Avie has volunteer to host our next shrimp meeting on Friday, February 19th in Richmond Hill. There will be lots of room so please RVSP in this thread or our GTA Shrimp Society on Facebook or PM to me. This would be a great opportunity to meet other local shrimp breeders. If your looking at participating in the auction, please let me know as 10% of the proceeds go to the club. 

Location:

Ground floor party room at 40 Harding Boulevard West, Richmond Hill (Yonge & Major Mac)
Time: 7p.m. - 10 p.m.

Thank you hope to see you there.


----------



## itsse03 (Dec 29, 2015)

January 19th??? today is February 3rd.


----------



## supershrimp (Dec 29, 2011)

Have fun guys!! Sorry I can't make this one, Friday's suck for me. 

Anyone who hasn't gone to one make sure to check it out , great group of people!!


----------



## razoredge (Dec 31, 2011)

Oops!! Thanks for noticing the typo!!



itsse03 said:


> January 19th??? today is February 3rd.


----------



## itsse03 (Dec 29, 2015)

so what typically happens at these meets? i'm new to shrimps, so i won't have much to contribute. LOL

will ppl be bringing shrimps to offer for sale?


----------



## Atom (Sep 17, 2014)

You should come along to see what it's like  that's how I was introduced to the club as well.
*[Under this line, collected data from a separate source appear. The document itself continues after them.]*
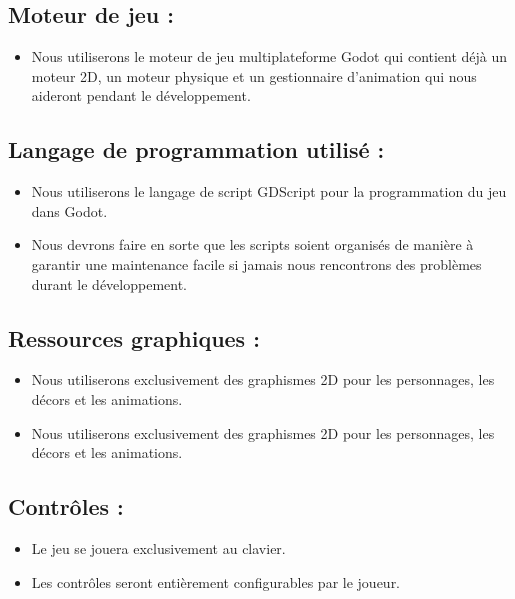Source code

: \documentclass{report}
\begin{document}
\vspace{0.5cm}

\subsection{Moteur de jeu :}

\begin{itemize}[label={\textbf{--}}]
    \item Nous utiliserons le moteur de jeu multiplateforme Godot qui contient déjà un moteur 2D, un moteur physique et un gestionnaire d’animation qui nous aideront pendant le développement. 
\end{itemize}

\subsection{Langage de programmation utilisé :}

\begin{itemize}[label={\textbf{--}}]
    \item Nous utiliserons le langage de script GDScript pour la programmation du jeu dans Godot. 
    \item Nous devrons faire en sorte que les scripts soient organisés de manière à garantir une maintenance facile si jamais nous rencontrons des problèmes durant le développement. 
\end{itemize}

\subsection{Ressources graphiques :}

\begin{itemize}[label={\textbf{--}}]
    \item Nous utiliserons exclusivement des graphismes 2D pour les personnages, les décors et les animations.
    \item Nous utiliserons exclusivement des graphismes 2D pour les personnages, les décors et les animations.
\end{itemize}

\subsection{Contrôles :}

\begin{itemize}[label={\textbf{--}}]
    \item Le jeu se jouera exclusivement au clavier.
    \item Les contrôles seront entièrement configurables par le joueur.
\end{itemize}
\end{document}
The last auction had a display table with shrimp, dry goods (nets, filters, powerheads, alder cones, powders, etc), and plants. After everyone's settled, the auction starts and each item is shown and auctioned based on the order they were submitted. Highest bidder gets the item so be sure to bring cash along and have your tanks ready and cycled.

People also set up trades and sales through the facebook group and use the meetings as a time to exchange what they have, so you can message those guys if you're looking for anything in particular. 
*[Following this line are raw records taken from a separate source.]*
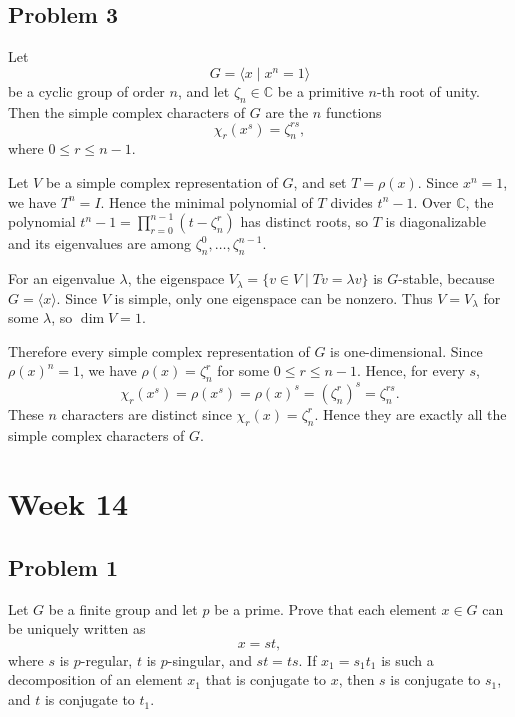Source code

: \subsection*{Problem 3}

Let
\[
G=\langle x\mid x^n=1\rangle
\]
be a cyclic group of order \(n\), and let \(\zeta_n\in \mathbb{C}\) be a
primitive \(n\)-th root of unity. Then the simple complex characters of \(G\)
are the \(n\) functions
\[
\chi_r(x^s)=\zeta_n^{rs},
\]
where \(0\le r\le n-1\).
\begin{solution}
    Let \(V\) be a simple complex representation of \(G\), and set
\(T=\rho(x)\). Since \(x^n=1\), we have \(T^n=I\). Hence the minimal
polynomial of \(T\) divides \(t^n-1\). Over \(\mathbb C\), the polynomial
\(t^n-1=\prod_{r=0}^{n-1}(t-\zeta_n^r)\) has distinct roots, so \(T\) is
diagonalizable and its eigenvalues are among
\(\zeta_n^0,\dots,\zeta_n^{n-1}\).

For an eigenvalue \(\lambda\), the eigenspace
\(V_\lambda=\{v\in V\mid Tv=\lambda v\}\) is \(G\)-stable, because
\(G=\langle x\rangle\). Since \(V\) is simple, only one eigenspace can be
nonzero. Thus \(V=V_\lambda\) for some \(\lambda\), so \(\dim V=1\).

Therefore every simple complex representation of \(G\) is one-dimensional.
Since \(\rho(x)^n=1\), we have \(\rho(x)=\zeta_n^r\) for some
\(0\le r\le n-1\). Hence, for every \(s\),
\[
\chi_r(x^s)=\rho(x^s)=\rho(x)^s=(\zeta_n^r)^s=\zeta_n^{rs}.
\]
These \(n\) characters are distinct since
\(\chi_r(x)=\zeta_n^r\). Hence they are exactly all the simple complex
characters of \(G\).
\end{solution}

\section{Week 14}
\subsection*{Problem 1}
Let \(G\) be a finite group and let \(p\) be a prime. Prove that each element
\(x\in G\) can be uniquely written as
\[
x=st,
\]
where \(s\) is \(p\)-regular, \(t\) is \(p\)-singular, and \(st=ts\).
If \(x_1=s_1t_1\) is such a decomposition of an element \(x_1\) that is
conjugate to \(x\), then \(s\) is conjugate to \(s_1\), and \(t\) is conjugate
to \(t_1\).

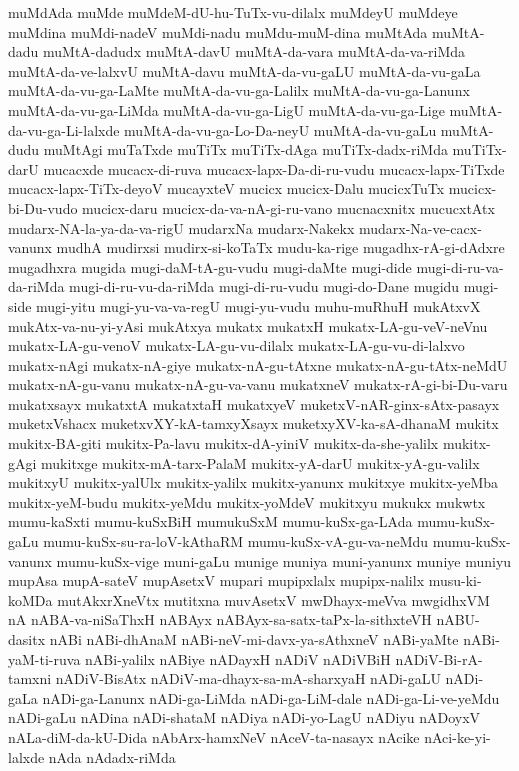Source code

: {muMdAda
muMde
muMdeM-dU-hu-TuTx-vu-dilalx
muMdeyU
muMdeye
muMdina
muMdi-nadeV
muMdi-nadu
muMdu-muM-dina
muMtAda
muMtA-dadu
muMtA-dadudx
muMtA-davU
muMtA-da-vara
muMtA-da-va-riMda
muMtA-da-ve-lalxvU
muMtA-davu
muMtA-da-vu-gaLU
muMtA-da-vu-gaLa
muMtA-da-vu-ga-LaMte
muMtA-da-vu-ga-Lalilx
muMtA-da-vu-ga-Lanunx
muMtA-da-vu-ga-LiMda
muMtA-da-vu-ga-LigU
muMtA-da-vu-ga-Lige
muMtA-da-vu-ga-Li-lalxde
muMtA-da-vu-ga-Lo-Da-neyU
muMtA-da-vu-gaLu
muMtA-dudu
muMtAgi
muTaTxde
muTiTx
muTiTx-dAga
muTiTx-dadx-riMda
muTiTx-darU
mucacxde
mucacx-di-ruva
mucacx-lapx-Da-di-ru-vudu
mucacx-lapx-TiTxde
mucacx-lapx-TiTx-deyoV
mucayxteV
mucicx
mucicx-Dalu
mucicxTuTx
mucicx-bi-Du-vudo
mucicx-daru
mucicx-da-va-nA-gi-ru-vano
mucnacxnitx
mucucxtAtx
mudarx-NA-la-ya-da-va-rigU
mudarxNa
mudarx-Nakekx
mudarx-Na-ve-cacx-vanunx
mudhA
mudirxsi
mudirx-si-koTaTx
mudu-ka-rige
mugadhx-rA-gi-dAdxre
mugadhxra
mugida
mugi-daM-tA-gu-vudu
mugi-daMte
mugi-dide
mugi-di-ru-va-da-riMda
mugi-di-ru-vu-da-riMda
mugi-di-ru-vudu
mugi-do-Dane
mugidu
mugi-side
mugi-yitu
mugi-yu-va-va-regU
mugi-yu-vudu
muhu-muRhuH
mukAtxvX
mukAtx-va-nu-yi-yAsi
mukAtxya
mukatx
mukatxH
mukatx-LA-gu-veV-neVnu
mukatx-LA-gu-venoV
mukatx-LA-gu-vu-dilalx
mukatx-LA-gu-vu-di-lalxvo
mukatx-nAgi
mukatx-nA-giye
mukatx-nA-gu-tAtxne
mukatx-nA-gu-tAtx-neMdU
mukatx-nA-gu-vanu
mukatx-nA-gu-va-vanu
mukatxneV
mukatx-rA-gi-bi-Du-varu
mukatxsayx
mukatxtA
mukatxtaH
mukatxyeV
muketxV-nAR-ginx-sAtx-pasayx
muketxVshacx
muketxvXY-kA-tamxyXsayx
muketxyXV-ka-sA-dhanaM
mukitx
mukitx-BA-giti
mukitx-Pa-lavu
mukitx-dA-yiniV
mukitx-da-she-yalilx
mukitx-gAgi
mukitxge
mukitx-mA-tarx-PalaM
mukitx-yA-darU
mukitx-yA-gu-valilx
mukitxyU
mukitx-yalUlx
mukitx-yalilx
mukitx-yanunx
mukitxye
mukitx-yeMba
mukitx-yeM-budu
mukitx-yeMdu
mukitx-yoMdeV
mukitxyu
mukukx
mukwtx
mumu-kaSxti
mumu-kuSxBiH
mumukuSxM
mumu-kuSx-ga-LAda
mumu-kuSx-gaLu
mumu-kuSx-su-ra-loV-kAthaRM
mumu-kuSx-vA-gu-va-neMdu
mumu-kuSx-vanunx
mumu-kuSx-vige
muni-gaLu
munige
muniya
muni-yanunx
muniye
muniyu
mupAsa
mupA-sateV
mupAsetxV
mupari
mupipxlalx
mupipx-nalilx
musu-ki-koMDa
mutAkxrXneVtx
mutitxna
muvAsetxV
mwDhayx-meVva
mwgidhxVM
nA
nABA-va-niSaThxH
nABAyx
nABAyx-sa-satx-taPx-la-sithxteVH
nABU-dasitx
nABi
nABi-dhAnaM
nABi-neV-mi-davx-ya-sAthxneV
nABi-yaMte
nABi-yaM-ti-ruva
nABi-yalilx
nABiye
nADayxH
nADiV
nADiVBiH
nADiV-Bi-rA-tamxni
nADiV-BisAtx
nADiV-ma-dhayx-sa-mA-sharxyaH
nADi-gaLU
nADi-gaLa
nADi-ga-Lanunx
nADi-ga-LiMda
nADi-ga-LiM-dale
nADi-ga-Li-ve-yeMdu
nADi-gaLu
nADina
nADi-shataM
nADiya
nADi-yo-LagU
nADiyu
nADoyxV
nALa-diM-da-kU-Dida
nAbArx-hamxNeV
nAceV-ta-nasayx
nAcike
nAci-ke-yi-lalxde
nAda
nAdadx-riMda
}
razoredge (the starter of this thread), qualityshrimpz, agrinberg all have livestock for sale on the marketplace so take a look 

Based on the last auction, I think the club leans more toward the caridina shrimp (tigers, crystals, bees, etc), but I know a lot of the members keep neos (cherry, yellows, chocolates, blues) as well if you're planning to start with those.


----------